Wednesday, December 31, 2014

dancing toward bethlehem. //

If there is only enough time in the final
minutes of the 20th century for one last dance
I would like to be dancing it slowly with you,
say, in the ballroom of a seaside hotel.
My palm would press into the small of your back

as the past hundred years collapsed into a pile
of mirrors or buttons or frivolous shoes,
just as the floor of the 19th century gave way
and disappeared in a red cloud of brick dust.

There will be no time to order another drink
or worry about what was never said,
not with the orchestra sliding into the sea
and all our attention devoted to humming
whatever it was they were playing.

-Billy Collins, Dancing Toward Bethlehem

I guess there's a special kind of reverence to be had, watching an era slip away, but when the clock struck midnight on December 31st, 1999, I was four years old, probably in bed in our old house. As my parents no doubt rejoiced that Y2K hadn't wreaked havoc on their computer systems, I slept peacefully. I had no idea that a century had just turned over, something most people alive at that moment would only experience once. In fact, it wouldn't be for another 10 years that New Year's Eve meant anything to me at all.

But I think as the years roll on, they start to carry new importance for me. You can look back at what the year has brought, listen to the Greatest Hits of 2014 on the radio, and realize that there is a unique quality to every year, that as the cheesy adage goes about the snowflake, no two are completely alike. And we can either be incredibly relieved to watch the clock tick past midnight, or we can be sad to see it go. But either way, it does. And all you can do is carry the memory.

 I could talk about everything that happened to me in 2014, but that would be incredibly boring to everyone except the few people that went through those things with me (okay, maybe even to them). I could also talk about everything that happened of world importance, like how Robin Williams died and we will all miss him, or how all those planes disappeared in Asia and no one knows where they went, or how Iggy Azalea showed the world both that white girls can rap, and that spiders can be made into really hot metaphors. But we've all heard that, too.

What matters is 2014. The whole year. Another year that we got, every one of us, filled to the brim with new blessings and new hardships and everything else that God chose to pour out. Regardless of whether we think of it as a "good year" or a "bad year," it's still a gift. It's still another 365 days that we got to be on this earth with other people: people we love easily, or try to love, or, in some cases, love in ways that we wish we didn't. It's another year with four seasons, and new experiences, ones that we appreciate and ones that we don't. And yes--the reality of the thing is that those planes did disappear, and two of my friends have lost loved ones in the past week, and this year will forever cast a dark shadow on the lives of many, many people. But that doesn't mean that it didn't mean anything, that it wasn't exactly what God had in store for us at this moment in our lives, at this moment in history. 

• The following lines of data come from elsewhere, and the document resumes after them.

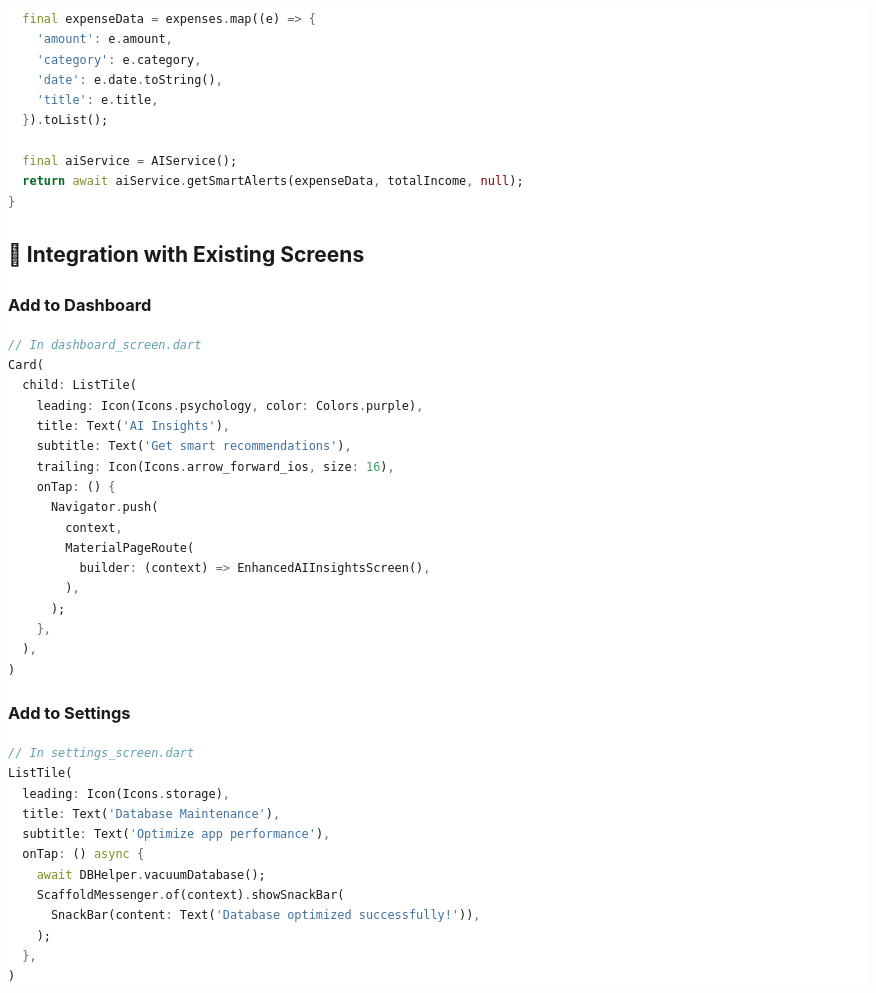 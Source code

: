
 ```dart
  final expenseData = expenses.map((e) => {
    'amount': e.amount,
    'category': e.category,
    'date': e.date.toString(),
    'title': e.title,
  }).toList();
  
  final aiService = AIService();
  return await aiService.getSmartAlerts(expenseData, totalIncome, null);
}
```

## 📱 Integration with Existing Screens

### Add to Dashboard
```dart
// In dashboard_screen.dart
Card(
  child: ListTile(
    leading: Icon(Icons.psychology, color: Colors.purple),
    title: Text('AI Insights'),
    subtitle: Text('Get smart recommendations'),
    trailing: Icon(Icons.arrow_forward_ios, size: 16),
    onTap: () {
      Navigator.push(
        context,
        MaterialPageRoute(
          builder: (context) => EnhancedAIInsightsScreen(),
        ),
      );
    },
  ),
)
```

### Add to Settings
```dart
// In settings_screen.dart
ListTile(
  leading: Icon(Icons.storage),
  title: Text('Database Maintenance'),
  subtitle: Text('Optimize app performance'),
  onTap: () async {
    await DBHelper.vacuumDatabase();
    ScaffoldMessenger.of(context).showSnackBar(
      SnackBar(content: Text('Database optimized successfully!')),
    );
  },
)
```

So tonight, as the clock strikes midnight, whether you're surrounded by joy and excitement or bitter mourning, remember: there will never be another 2014. Ever. We will get more years, all different kinds of them, but once December 31st 2014 turns into January 1st 2015, that's it. And all we can do, as another year drops away into nothing, is be thankful. For the good, and the bad, as painful as that may be. Because on the perfectly-crafted roadmap of our existence, 2014 is just another dot, just another stop along the way, but it's taking you somewhere, and me, and everybody else.

Now that I'm older, I'm determined to watch the passing of the years with special reverence. I will not sleep through the milestones, through the stops along the road, as if they could somehow be anything but significant. Each one means something. 2014 meant something, and 2015 will mean something different. And all we can do is rejoice in all of it, and take what we've learned, and march forward into what comes next.